Output range, inclusive: from the line containing "our empirical examples." to the line containing "of the ATS-trilemma.". Restate those lines from the data below word for word and only those.

(Plain-text document sources)
= = =

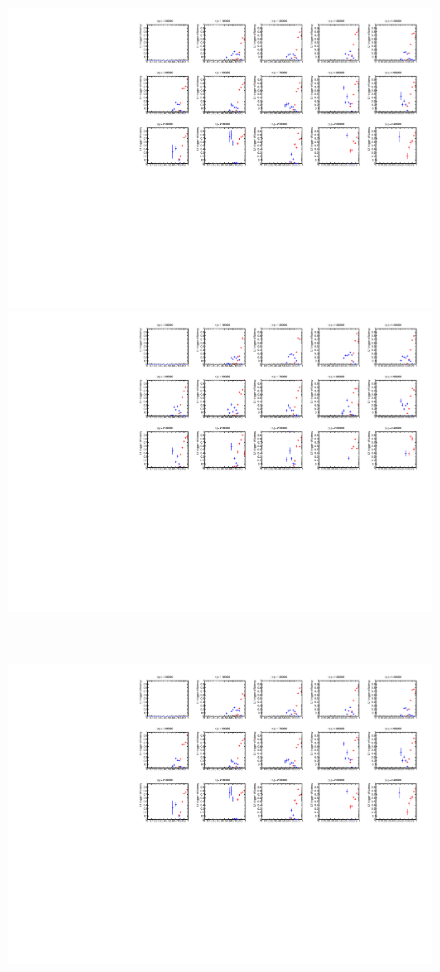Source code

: \begin{figure}[tbp]
    \begin{minipage}{0.49\hsize}
    \centering   
    \includegraphics[width=\textwidth,page=4]{img/rec/stau_600.pdf}
    \end{minipage}
    \begin{minipage}{0.49\hsize}
    \centering   
    \includegraphics[width=\textwidth,page=4]{img/rec/stau_1000.pdf}
    \end{minipage}\\
    \begin{minipage}{0.49\hsize}
    \centering   
    \includegraphics[width=\textwidth,page=9]{img/rec/stau_600.pdf}

\end{minipage}
\end{figure}
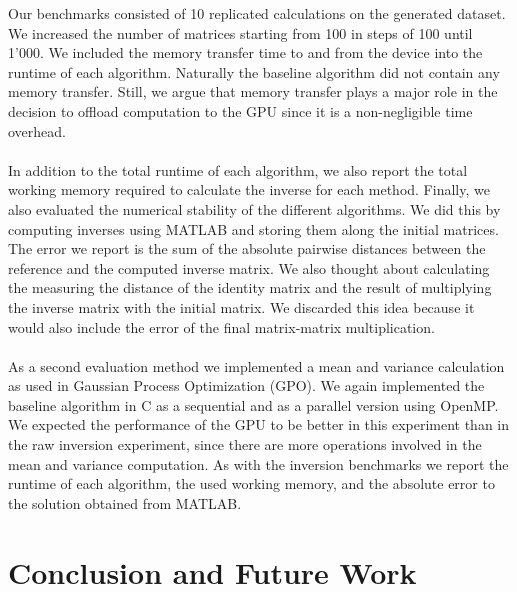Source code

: \documentclass[11pt]{article}
\begin{document}
Our benchmarks consisted of 10 replicated calculations on the generated dataset. We increased the number of matrices starting from 100 in steps of 100 until 1’000. We included the memory transfer time to and from the device into the runtime of each algorithm. Naturally the baseline algorithm did not contain any memory transfer. Still, we argue that memory transfer plays a major role in the decision to offload computation to the GPU since it is a non-negligible time overhead.\\\\
In addition to the total runtime of each algorithm, we also report the total working memory required to calculate the inverse for each method. Finally, we also evaluated the numerical stability of the different algorithms. We did this by computing inverses using MATLAB and storing them along the initial matrices. The error we report is the sum of the absolute pairwise distances between the reference and the computed inverse matrix. We also thought about calculating the measuring the distance of the identity matrix and the result of multiplying the inverse matrix with the initial matrix. We discarded this idea because it would also include the error of the final matrix-matrix multiplication.\\\\
As a second evaluation method we implemented a mean and variance calculation as used in Gaussian Process Optimization (GPO). We again implemented the baseline algorithm in C as a sequential and as a parallel version using OpenMP. We expected the performance of the GPU to be better in this experiment than in the raw inversion experiment, since there are more operations involved in the mean and variance computation. As with the inversion benchmarks we report the runtime of each algorithm, the used working memory, and the absolute error to the solution obtained from MATLAB.

\section{Conclusion and Future Work}

\newpage



\end{document}
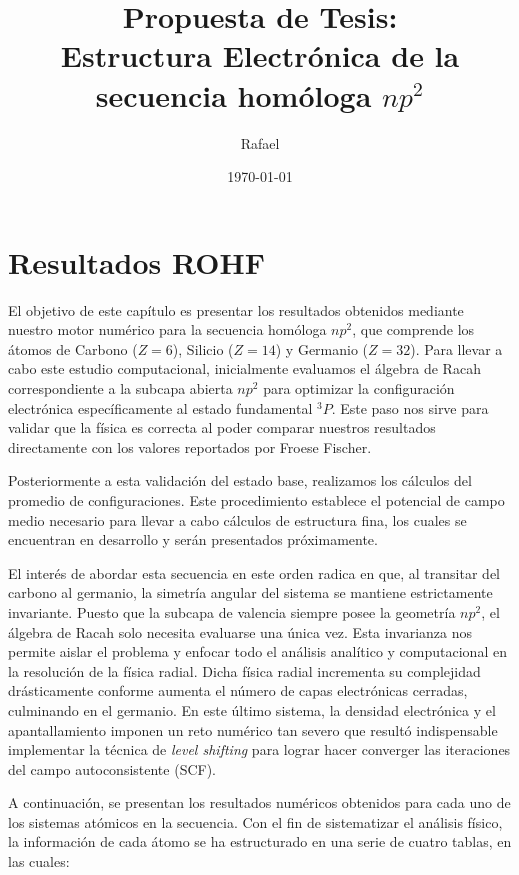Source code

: \documentclass[12pt,a4paper]{book}
\title{\textbf{Propuesta de Tesis:} \\ 
Estructura Electrónica de la secuencia homóloga \( np^2 \)}
\author{Rafael}
\date{\today}
\begin{document}
\frontmatter %
\maketitle
\tableofcontents

\mainmatter %
\chapter{Resultados ROHF}

El objetivo de este capítulo es presentar los resultados obtenidos mediante nuestro motor numérico para la secuencia homóloga $np^{2}$, que comprende los átomos de Carbono ($Z=6$), Silicio ($Z=14$) y Germanio ($Z=32$). Para llevar a cabo este estudio computacional, inicialmente evaluamos el álgebra de Racah correspondiente a la subcapa abierta $np^{2}$ para optimizar la configuración electrónica específicamente al estado fundamental $^{3}P$. Este paso nos sirve para validar que la física es correcta al poder comparar nuestros resultados directamente con los valores reportados por Froese Fischer.

Posteriormente a esta validación del estado base, realizamos los cálculos del promedio de configuraciones. Este procedimiento establece el potencial de campo medio necesario para llevar a cabo cálculos de estructura fina, los cuales se encuentran en desarrollo y serán presentados próximamente.

El interés de abordar esta secuencia en este orden radica en que, al transitar del carbono al germanio, la simetría angular del sistema se mantiene estrictamente invariante. Puesto que la subcapa de valencia siempre posee la geometría $np^{2}$, el álgebra de Racah solo necesita evaluarse una única vez. Esta invarianza nos permite aislar el problema y enfocar todo el análisis analítico y computacional en la resolución de la física radial. Dicha física radial incrementa su complejidad drásticamente conforme aumenta el número de capas electrónicas cerradas, culminando en el germanio. En este último sistema, la densidad electrónica y el apantallamiento imponen un reto numérico tan severo que resultó indispensable implementar la técnica de \textit{level shifting} para lograr hacer converger las iteraciones del campo autoconsistente (SCF).

A continuación, se presentan los resultados numéricos obtenidos para cada uno de los sistemas atómicos en la secuencia. Con el fin de sistematizar el análisis físico, la información de cada átomo se ha estructurado en una serie de cuatro tablas, en las cuales:
\end{document}
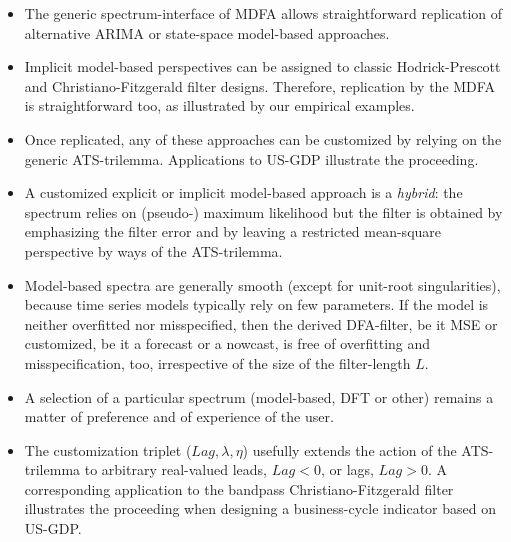 \documentclass[a4paper]{book}
\begin{document}
\begin{itemize}
\item The generic spectrum-interface of MDFA allows straightforward replication of alternative ARIMA or state-space model-based approaches.
\item Implicit model-based perspectives can be assigned to classic Hodrick-Prescott and Christiano-Fitzgerald filter designs. Therefore, replication by the MDFA is straightforward too, as illustrated by our empirical examples. 
\item Once replicated, any of these approaches can be customized by relying on the generic ATS-trilemma. Applications to US-GDP illustrate the proceeding.
\item A customized explicit or implicit model-based approach is a \emph{hybrid}: the spectrum relies on (pseudo-) maximum likelihood but the filter is obtained by emphasizing the filter error and by leaving a restricted mean-square perspective by ways of the ATS-trilemma. 
\item Model-based spectra are generally smooth (except for unit-root singularities), because time series models typically rely on few parameters. If the model is neither overfitted nor misspecified, then the derived DFA-filter, be it MSE or customized, be it a forecast or a nowcast, is free of overfitting and misspecification, too, irrespective of the size of the filter-length $L$.  
\item A selection of a particular spectrum (model-based, DFT or other) remains a matter of preference and of experience of the user.
\item The customization triplet ($Lag,\lambda,\eta$) usefully extends the action of the ATS-trilemma to arbitrary  real-valued leads, $Lag<0$, or lags, $Lag>0$. A corresponding application to the bandpass Christiano-Fitzgerald filter illustrates the proceeding when designing a business-cycle indicator based on US-GDP.
\end{itemize}







\end{document}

= = =

--- OUTPUT FOR THIS TASK ---
\item Implicit model-based perspectives can be assigned to classic Hodrick-Prescott and Christiano-Fitzgerald filter designs. Therefore, replication by the MDFA is straightforward too, as illustrated by our empirical examples. 
\item Once replicated, any of these approaches can be customized by relying on the generic ATS-trilemma. Applications to US-GDP illustrate the proceeding.
\item A customized explicit or implicit model-based approach is a \emph{hybrid}: the spectrum relies on (pseudo-) maximum likelihood but the filter is obtained by emphasizing the filter error and by leaving a restricted mean-square perspective by ways of the ATS-trilemma. 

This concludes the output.